Many emerging biotechnologies have the potential to contribute to the Sustainable Development Goals. However, emerging technologies are generally characterized by large degrees of uncertainty concerning both their efficacy vis-a-vis their intended effects, as well as potential unintended impacts they might have - whether these are in the sphere of health or environmental safety, sustainability, or societal order or morality.
Anticipating these aspects is a complex but valuable process. If done well, it can support the development of biotechnologies that meet societal needs and do so responsibly. Because: what works in the lab generally speaking requires an entire system to ensure its effectiveness in the real world.

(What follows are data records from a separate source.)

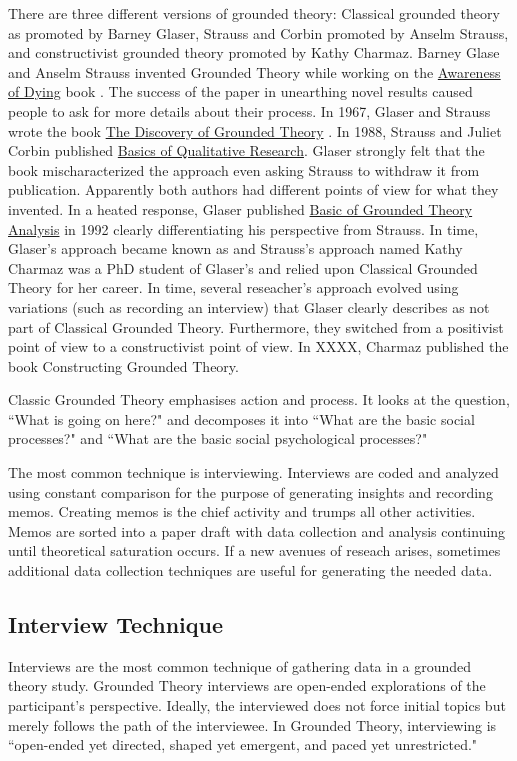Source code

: There are three different versions of grounded theory: Classical grounded theory as promoted by Barney Glaser, Strauss and Corbin promoted by Anselm Strauss, and constructivist grounded theory promoted by Kathy Charmaz. Barney Glase and Anselm Strauss invented Grounded Theory while working on the \underline{Awareness of Dying} book \cite{GlaserAwarenessOfDying}. The success of the paper in unearthing novel results caused people to ask for more details about their process. In 1967, Glaser and Strauss wrote the book \underline{The Discovery of Grounded Theory} \cite{GlaserDiscovery}. In 1988, Strauss and Juliet Corbin published \underline{Basics of Qualitative Research}. Glaser strongly felt that the book mischaracterized the approach even asking Strauss to withdraw it from publication. Apparently both authors had different points of view for what they invented. In a heated response, Glaser published \underline{Basic of Grounded Theory Analysis} in 1992 clearly differentiating his perspective from Strauss. In time, Glaser’s approach became known as  and Strauss’s approach named  Kathy Charmaz was a PhD student of Glaser’s and relied upon Classical Grounded Theory for her career. In time, several reseacher’s approach evolved using variations (such as recording an interview) that Glaser clearly describes as not part of Classical Grounded Theory. Furthermore, they switched from a positivist point of view to a constructivist point of view. In XXXX, Charmaz published the book Constructing Grounded Theory. 

Classic Grounded Theory emphasises action and process. It looks at the question, ``What is going on here?" and decomposes it into ``What are the basic social processes?" and ``What are the basic social psychological processes?" 

The most common technique is interviewing. Interviews are coded and analyzed using constant comparison for the purpose of generating insights and recording memos. Creating memos is the chief activity and trumps all other activities. Memos are sorted into a paper draft with data collection and analysis continuing until theoretical saturation occurs. If a new avenues of reseach arises, sometimes additional data collection techniques are useful for generating the needed data. 
\subsection{Interview Technique}
Interviews are the most common technique of gathering data in a grounded theory study. Grounded Theory interviews are open-ended explorations of the participant’s perspective. Ideally, the interviewed does not force initial topics but merely follows the path of the interviewee. In Grounded Theory, interviewing is ``open-ended yet directed, shaped yet emergent, and paced yet unrestricted."

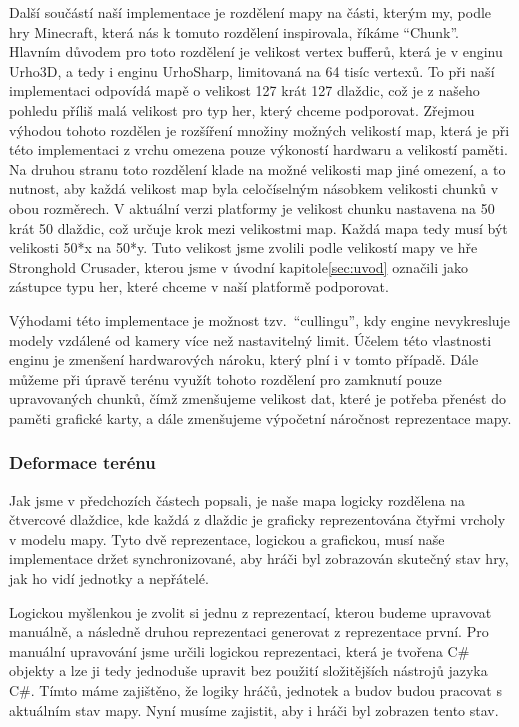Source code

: Další součástí naší implementace je rozdělení mapy na části, kterým my, podle hry Minecraft, která nás k tomuto rozdělení inspirovala, říkáme ``Chunk''. Hlavním důvodem pro toto rozdělení je velikost vertex bufferů, která je v enginu Urho3D, a tedy i enginu UrhoSharp, limitovaná na 64 tisíc vertexů. To při naší implementaci odpovídá mapě o velikost 127 krát 127 dlaždic, což je z našeho pohledu příliš malá velikost pro typ her, který chceme podporovat. Zřejmou výhodou tohoto rozdělen je rozšíření množiny možných velikostí map, která je při této implementaci z vrchu omezena pouze výkoností hardwaru a velikostí paměti. Na druhou stranu toto rozdělení klade na možné velikosti map jiné omezení, a to nutnost, aby každá velikost map byla celočíselným násobkem velikosti chunků v obou rozměrech. V aktuální verzi platformy je velikost chunku nastavena na 50 krát 50 dlaždic, což určuje krok mezi velikostmi map. Každá mapa tedy musí být velikosti 50*x na 50*y. Tuto velikost jsme zvolili podle velikostí mapy ve hře Stronghold Crusader, kterou jsme v úvodní kapitole\ref{sec:uvod} označili jako zástupce typu her, které chceme v naší platformě podporovat.

Výhodami této implementace je možnost tzv.~``cullingu'', kdy engine nevykresluje modely vzdálené od kamery více než nastavitelný limit. Účelem této vlastnosti enginu je zmenšení hardwarových nároku, který plní i v tomto případě. Dále můžeme při úpravě terénu využít tohoto rozdělení pro zamknutí pouze upravovaných chunků, čímž zmenšujeme velikost dat, které je potřeba přenést do paměti grafické karty, a dále zmenšujeme výpočetní náročnost reprezentace mapy.

\subsubsection{Deformace terénu}
Jak jsme v předchozích částech popsali, je naše mapa logicky rozdělena na čtvercové dlaždice, kde každá z dlaždic je graficky reprezentována čtyřmi vrcholy v modelu mapy. Tyto dvě reprezentace, logickou a grafickou, musí naše implementace držet synchronizované, aby hráči byl zobrazován skutečný stav hry, jak ho vidí jednotky a nepřátelé. 

Logickou myšlenkou je zvolit si jednu z reprezentací, kterou budeme upravovat manuálně, a následně druhou reprezentaci generovat z reprezentace první. Pro manuální upravování jsme určili logickou reprezentaci, která je tvořena C\# objekty a lze ji tedy jednoduše upravit bez použití složitějších nástrojů jazyka C\#. Tímto máme zajištěno, že logiky hráčů, jednotek a budov budou pracovat s aktuálním stav mapy. Nyní musíme zajistit, aby i hráči byl zobrazen tento stav.

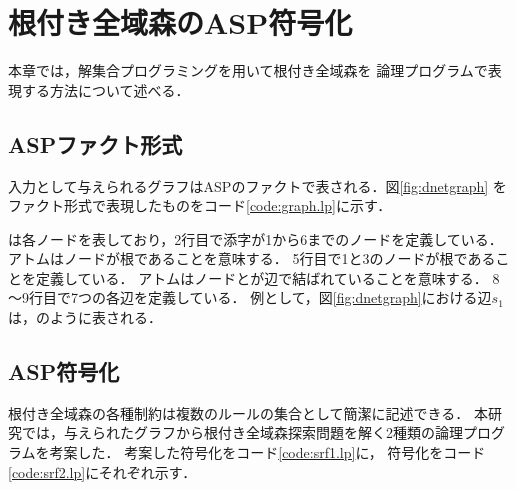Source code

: \chapter{根付き全域森のASP符号化} \label{chap:prop}
本章では，解集合プログラミングを用いて根付き全域森を
論理プログラムで表現する方法について述べる．

\section{ASPファクト形式}
入力として与えられるグラフはASPのファクトで表される．図\ref{fig:dnetgraph}
をファクト形式で表現したものをコード\ref{code:graph.lp}に示す．



は各ノードを表しており，2行目で添字が1から6までのノードを定義している．
アトムはノードが根であることを意味する．
5行目で1と3のノードが根であることを定義している．
アトムはノードとが辺で結ばれていることを意味する．
8～9行目で7つの各辺を定義している．
例として，図\ref{fig:dnetgraph}における辺$s_{1}$は，のように表される．

\section{ASP符号化}
根付き全域森の各種制約は複数のルールの集合として簡潔に記述できる．
本研究では，与えられたグラフから根付き全域森探索問題を解く2種類の論理プログラムを考案した．
考案した符号化をコード\ref{code:srf1.lp}に，
符号化をコード\ref{code:srf2.lp}にそれぞれ示す．





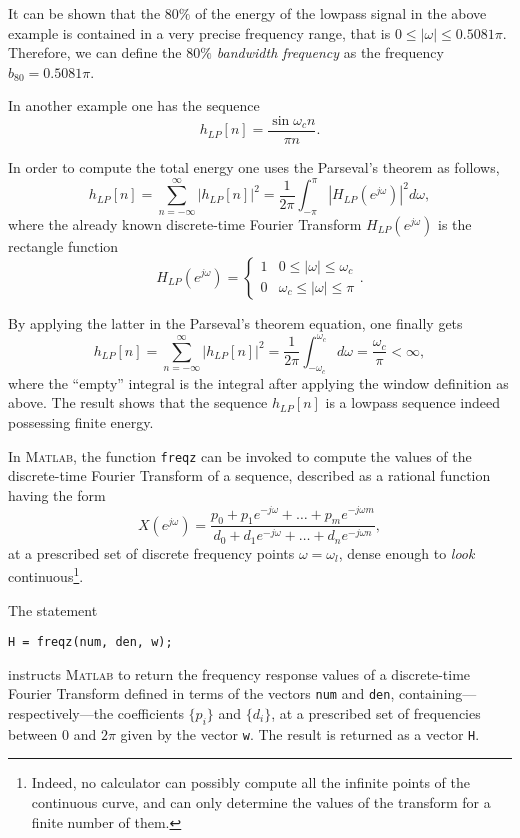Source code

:\documentclass[\documentfontsize, twocolumn]{\classname}
\begin{document}
It can be shown that the $80\%$ of the energy of the lowpass signal in the above example is contained in a very precise frequency range, that is $0 \leq |\omega| \leq 0.5081\pi$. Therefore, we can define the \emph{$80\%$ bandwidth frequency} as the frequency $b_{80} = 0.5081\pi$.

In another example one has the sequence
\[
    h_{LP}[n] = \frac {\sin {\omega_c n}}{\pi n}.
\]

In order to compute the total energy one uses the Parseval's theorem as follows,
\[
h_{LP}[n] = \sum_{n=-\infty}^\infty \left|h_{LP}[n]\right|^2 = \frac 1 {2\pi} \int_{-\pi}^\pi \left|H_{LP}(e^{j\omega})\right|^2d\omega,
\]
where the already known discrete-time Fourier Transform $H_{LP}(e^{j\omega})$ is the rectangle function
\[
    H_{LP}(e^{j\omega}) = \left\{\begin{array}{ll}
        1 & 0 \leq |\omega| \leq \omega_c\\
        0 & \omega_c \leq |\omega| \leq \pi
        \end{array}\right..
\]

By applying the latter in the Parseval's theorem equation, one finally gets
\[
h_{LP}[n] = \sum_{n=-\infty}^\infty \left|h_{LP}[n]\right|^2 = \frac 1 {2\pi} \int_{-\omega_c}^{\omega_c} d\omega = \frac {\omega_c} \pi < \infty,
\]
where the ``empty'' integral is the integral after applying the window definition as above. The result shows that the sequence $h_{LP}[n]$ is a lowpass sequence indeed possessing finite energy.

In \textsc{Matlab}, the function \texttt{freqz} can be invoked to compute the values of the discrete-time Fourier Transform of a sequence, described as a rational function having the form
\begin{equation}\label{eqn:dtftRationalForm}
    X(e^{j\omega}) = \frac
    {p_0 + p_1e^{-j\omega} + \dots + p_m e^{-j\omega m}}
    {d_0 + d_1e^{-j\omega} + \dots + d_n e^{-j\omega n}},
\end{equation}
at a prescribed set of discrete frequency points $\omega = \omega_l$, dense enough to \emph{look} continuous\footnote{Indeed, no calculator can possibly compute all the infinite points of the continuous curve, and can only determine the values of the transform for a finite number of them.}.

The statement
\begin{verbatim}
H = freqz(num, den, w);
\end{verbatim}
instructs \textsc{Matlab} to return the frequency response values of a discrete-time Fourier Transform defined in terms of the vectors \texttt{num} and \texttt{den}, con\-tain\-ing---res\-pec\-ti\-ve\-ly---the coefficients $\{p_i\}$ and $\{d_i\}$, at a prescribed set of frequencies between $0$ and $2\pi$ given by the vector \texttt{w}. The result is returned as a vector \texttt{H}.
\end{document}
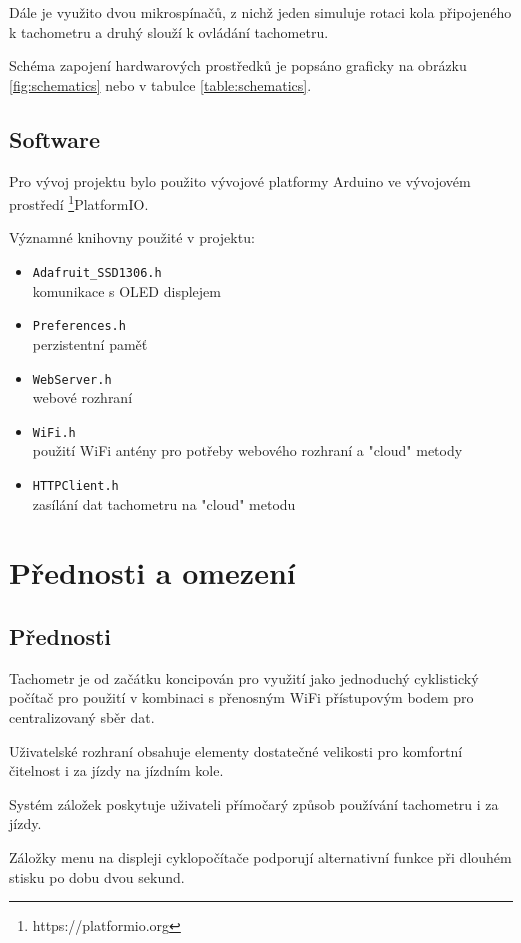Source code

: \documentclass[twocolumn,a4paper,10pt]{article}
\begin{document}
Dále je využito dvou mikrospínačů, z nichž jeden simuluje rotaci kola připojeného k tachometru a druhý slouží k ovládání tachometru.

Schéma zapojení hardwarových prostředků je popsáno graficky na obrázku \ref{fig:schematics} nebo v tabulce \ref{table:schematics}.

\subsection{Software}\label{sec:dependencies_sw}
Pro vývoj projektu bylo použito vývojové platformy Arduino ve vývojovém prostředí \footnote{https://platformio.org}{PlatformIO}.

Významné knihovny použité v projektu:
\begin{itemize}
    \item \texttt{Adafruit\_SSD1306.h} \\komunikace s OLED displejem
    \item \texttt{Preferences.h} \\perzistentní paměť
    \item \texttt{WebServer.h} \\webové rozhraní
    \item \texttt{WiFi.h} \\použití WiFi antény pro potřeby webového rozhraní a "cloud" metody
    \item \texttt{HTTPClient.h} \\zasílání dat tachometru na "cloud" metodu
\end{itemize}

\section{Přednosti a omezení}\label{sec:limits_benefits}
\subsection{Přednosti}\label{subsec:benefits}
Tachometr je od začátku koncipován pro využití jako jednoduchý cyklistický počítač pro použití v kombinaci s přenosným WiFi přístupovým bodem pro centralizovaný sběr dat.

Uživatelské rozhraní obsahuje elementy dostatečné velikosti pro komfortní čitelnost i za jízdy na jízdním kole.

Systém záložek poskytuje uživateli přímočarý způsob používání tachometru i za jízdy.

Záložky menu na displeji cyklopočítače podporují alternativní funkce při dlouhém stisku po dobu dvou sekund.
\end{document}
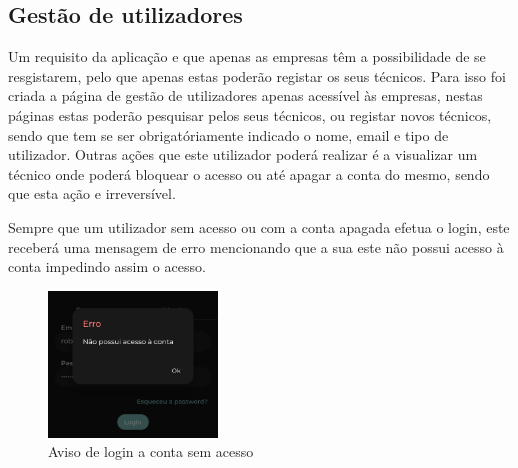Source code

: \subsection{Gestão de utilizadores}
Um requisito da aplicação e que apenas as empresas têm a possibilidade de se resgistarem, pelo que apenas estas poderão registar os seus técnicos. Para isso foi criada a página de gestão de utilizadores apenas acessível às empresas, nestas páginas estas poderão pesquisar pelos seus técnicos, ou registar novos técnicos, sendo que tem se ser obrigatóriamente indicado o nome, email e tipo de utilizador. Outras ações que este utilizador poderá realizar é a visualizar um técnico onde poderá bloquear o acesso ou até apagar a conta do mesmo, sendo que esta ação e irreversível.


\begin{figure}[htb]%
  \centering
  \qquad
  \label{fig:69}%
\end{figure}

Sempre que um utilizador sem acesso ou com a conta apagada efetua o login, este receberá uma mensagem de erro mencionando que a sua este não possui acesso à conta impedindo assim o acesso.

\begin{figure}[htb]
  \centering
  \includegraphics[width=0.4\textwidth]{images/implementacao/frontend/gestao_users/1686054218243.jpg}
  \caption{Aviso de login a conta sem acesso}
  \label{fig:70}
\end{figure}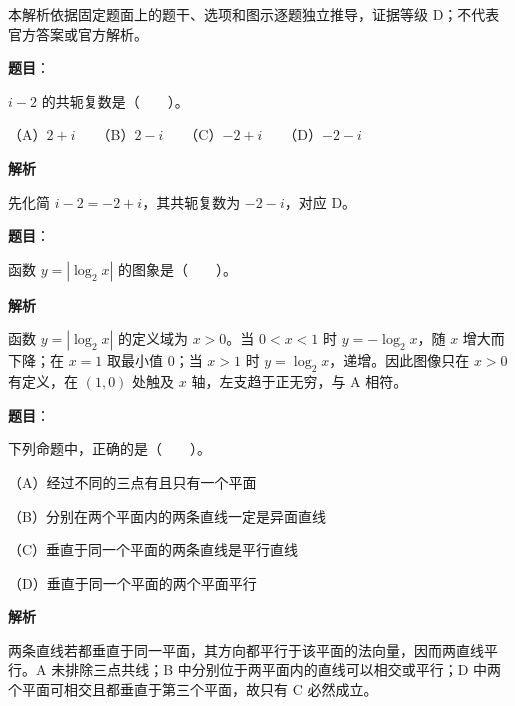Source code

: 

本解析依据固定题面上的题干、选项和图示逐题独立推导，证据等级 D；不代表官方答案或官方解析。


\begin{answer}

\textbf{题目}：

$i-2$ 的共轭复数是\mbox{（　　）}。

（A）$2+i$　　（B）$2-i$　　（C）$-2+i$　　（D）$-2-i$

\textbf{解析}

先化简 $i-2=-2+i$，其共轭复数为 $-2-i$，对应 D。


\end{answer}
\begin{answer}

\textbf{题目}：

函数 $y=|\log_2 x|$ 的图象是\mbox{（　　）}。
\nopagebreak[4]
\begin{center}\end{center}
\nopagebreak[4]
\textbf{解析}

函数 $y=|\log_2x|$ 的定义域为 $x>0$。当 $0<x<1$ 时 $y=-\log_2x$，随 $x$ 增大而下降；在 $x=1$ 取最小值 $0$；当 $x>1$ 时 $y=\log_2x$，递增。因此图像只在 $x>0$ 有定义，在 $(1,0)$ 处触及 $x$ 轴，左支趋于正无穷，与 A 相符。


\end{answer}
\begin{answer}

\textbf{题目}：

下列命题中，正确的是\mbox{（　　）}。

（A）经过不同的三点有且只有一个平面

（B）分别在两个平面内的两条直线一定是异面直线

（C）垂直于同一个平面的两条直线是平行直线

（D）垂直于同一个平面的两个平面平行

\textbf{解析}

两条直线若都垂直于同一平面，其方向都平行于该平面的法向量，因而两直线平行。A 未排除三点共线；B 中分别位于两平面内的直线可以相交或平行；D 中两个平面可相交且都垂直于第三个平面，故只有 C 必然成立。


\end{answer}

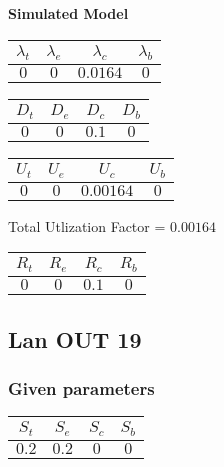 \documentclass{article}
\begin{document}
\begin{minipage}{0.5\textwidth}
\centering	\textbf{Simulated Model}
\begin{table}[H]
\centering
\begin{tabular}{@{}cccc@{}}
\toprule
$\lambda_t$ & $\lambda_e$ & $\lambda_c$ & $\lambda_b$\\
\midrule
$0$ & $0$ & $0.0164$ & $0$\\
\bottomrule
\end{tabular}
\end{table}
\begin{table}[H]
\centering
\begin{tabular}{@{}cccc@{}}
\toprule
$D_t$ & $D_e$ & $D_c$ & $D_b$\\
\midrule
$0$ & $0$ & $0.1$ & $0$\\
\bottomrule
\end{tabular}
\end{table}\begin{table}[H]
\centering
\begin{tabular}{@{}cccc@{}}
\toprule
$U_t$ & $U_e$ & $U_c$ & $U_b$\\
\midrule
$0$ & $0$ & $0.00164$ & $0$\\
\bottomrule
\end{tabular}
\end{table}
\centering Total Utlization Factor = $0.00164$
\begin{table}[H]
\centering
\begin{tabular}{@{}cccc@{}}
\toprule
$R_t$ & $R_e$ & $R_c$ & $R_b$\\
\midrule
$0$ & $0$ & $0.1$ & $0$\\
\bottomrule
\end{tabular}
\end{table}
\end{minipage}\subsection{Lan OUT 19}
\subsubsection{Given parameters}
\begin{table}[H]
\centering
\begin{tabular}{@{}cccc@{}}
\toprule
$S_t$ & $S_e$ & $S_c$ & $S_b$\\
\midrule
$0.2$ & $0.2$ & $0$ & $0$\\
\bottomrule
\end{tabular}
\end{table}
\end{document}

And carefully considering possible futures can help wrap your head around conditions that need to be met in such system - or could even help in (re-)designing the system bottom-up.
With this in mind, in a project commissioned by the Dutch Ministry of Infrastructure and Water Management, the Athena Institute is developing a learning tool to help young biotechnologists anticipate the way their projects may interact with the world, and to help them to integrate these insights into their socio-technical design efforts in biotechnology. This tool invites biotechnologists to consider how they might increase their projects' positive impact on the world, while simultaneously decreasing their potential negative impacts. Practicing anticipation, design and reflection, from a transdisciplinary perspective, is key to this. This tool aspires to support you in doing so.